Un amour de la plus belle eau

Avant de disparaître l’été dernier, Solveig Anspach a tenu à achever L’Effet aquatique, un film tendre et drolatique, entre Montreuil et l’Islande.

Christophe Kantcheff  • 29 juin 2016 abonné·es
Un amour de la plus belle eau
© Ex nihilo zik zak filmworks

Solveig Anspach, disparue à 54 ans le 7 août dernier, était une batailleuse. Pour mener à bien ses projets de cinéma, d’abord, dont la singularité signifiait le plus souvent un montage financier difficile – même si elle était aidée en cela par son producteur fidèle, chez Agat films, Patrick Sobelman. Contre la maladie, ensuite, dont elle a repoussé les assauts jusqu’à ses derniers instants pour pouvoir tourner L’Effet aquatique, son film ultime mais non testamentaire.
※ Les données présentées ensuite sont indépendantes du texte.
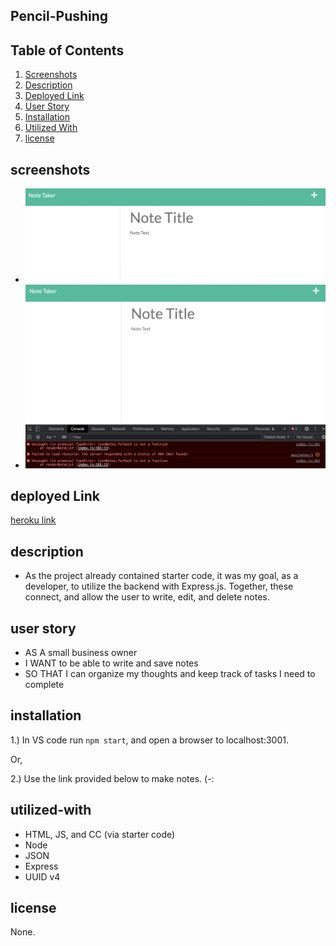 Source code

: ## Pencil-Pushing

## Table of Contents 
 1. [Screenshots](#screenshots)
 2. [Description](#description)
 3. [Deployed Link](#deployed-link)
 3. [User Story](#user-story)
 4. [Installation](#installation)
 5. [Utilized With](#utilized-with)
 6. [license](#license)

 
 ## screenshots
 - ![alt text](./Assets/notes.png)
 - ![alt text](./Assets/silly404error.png)

 ## deployed Link
 [heroku link](https://pencil-pushing.herokuapp.com/)
 
 ## description 
 - As the project already contained starter code, it was my goal, as a developer, to utilize the backend with Express.js. Together, these connect, and allow the user to write, edit, and delete notes.

 ## user story
- AS A small business owner
- I WANT to be able to write and save notes
- SO THAT I can organize my thoughts and keep track of tasks I need to complete

## installation

1.) In VS code run `npm start`, and open a browser to localhost:3001.

Or,

2.) Use the link provided below to make notes. (-:
 

## utilized-with

* HTML, JS, and CC (via starter code)
* Node
* JSON
* Express
* UUID v4

## license

None.
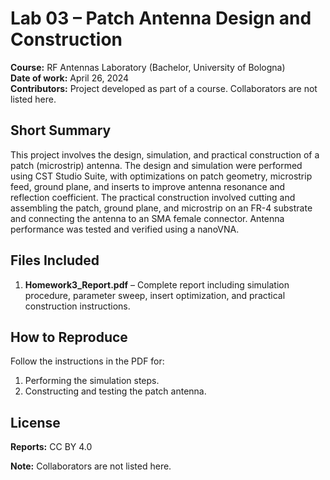 # Lab 03 – Patch Antenna Design and Construction

**Course:** RF Antennas Laboratory (Bachelor, University of Bologna)  
**Date of work:** April 26, 2024  
**Contributors:** Project developed as part of a course. Collaborators are not listed here.

## Short Summary 
This project involves the design, simulation, and practical construction of a patch (microstrip) antenna. The design and simulation were performed using CST Studio Suite, with optimizations on patch geometry, microstrip feed, ground plane, and inserts to improve antenna resonance and reflection coefficient. The practical construction involved cutting and assembling the patch, ground plane, and microstrip on an FR-4 substrate and connecting the antenna to an SMA female connector. Antenna performance was tested and verified using a nanoVNA.

## Files Included 
1. **Homework3_Report.pdf**  – Complete report including simulation procedure, parameter sweep, insert optimization, and practical construction instructions.

## How to Reproduce 
Follow the instructions in the PDF for:
1. Performing the simulation steps.
2. Constructing and testing the patch antenna.

## License 
**Reports:** CC BY 4.0 

**Note:** Collaborators are not listed here.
Avec Back soon (2008) et Queen of Montreuil (2013), L’Effet aquatique forme une trilogie dont la cohérence s’affirme aujourd’hui – chaque œuvre pouvant être vue séparément, même si certains personnages se retrouvent de l’une à l’autre. Un état d’esprit la domine : la légèreté. Non que Solveig -Anspach se soit privée d’aborder des questions sérieuses. L’altérité, la confiance dans la parole donnée, les relations hommes-femmes sont au cœur de L’Effet aquatique. D’une certaine façon, on peut même dire que tous ses films sont féministes, au sens où ils ont non seulement une femme comme personnage principal, mais où celle-ci est vue dans ses fragilités autant que dans ses luttes, intimes ou politiques, que ce soit dans Haut les cœurs !, Louise Michel ou Lulu femme nue. Et c’est encore le cas avec Agathe (Florence Loiret-Caille, toujours impeccable), dans L’Effet aquatique, qui semble fuir une peur qu’elle a en elle-même mais sait aussi bien se défendre.
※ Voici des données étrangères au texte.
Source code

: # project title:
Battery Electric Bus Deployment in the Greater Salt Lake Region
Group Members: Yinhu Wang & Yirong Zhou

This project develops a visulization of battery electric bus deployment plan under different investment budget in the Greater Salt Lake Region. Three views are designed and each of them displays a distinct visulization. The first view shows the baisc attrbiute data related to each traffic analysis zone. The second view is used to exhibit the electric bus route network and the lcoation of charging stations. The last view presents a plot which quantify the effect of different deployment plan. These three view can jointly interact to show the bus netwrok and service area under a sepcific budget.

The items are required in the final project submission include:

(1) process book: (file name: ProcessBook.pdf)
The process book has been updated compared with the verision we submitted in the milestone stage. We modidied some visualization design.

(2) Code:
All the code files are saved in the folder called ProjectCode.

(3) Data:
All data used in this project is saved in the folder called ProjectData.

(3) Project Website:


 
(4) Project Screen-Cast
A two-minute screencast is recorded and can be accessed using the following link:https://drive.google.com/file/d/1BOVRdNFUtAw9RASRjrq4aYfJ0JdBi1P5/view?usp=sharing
En outre, ici, parce que le début du film se déroule dans une piscine – la piscine Maurice-Thorez, à Montreuil (Seine-Saint-Denis) –, Solveig Anspach s’est amusée à retourner tous les clichés de la domination masculine, ce qui donne lieu à des scènes hilarantes. Que ce soit la maître-nageuse obsédée sexuelle (Olivia Côte), qui lorgne les maillots de bain « moule-bites », ou la séquence d’autocritique du responsable de la piscine (Philippe Rebbot), alors qu’il y a amené nuitamment deux filles dont l’une a failli se noyer, face à une direction qui ne rigole pas, composée de trois femmes (dont Solveig Anspach en personne).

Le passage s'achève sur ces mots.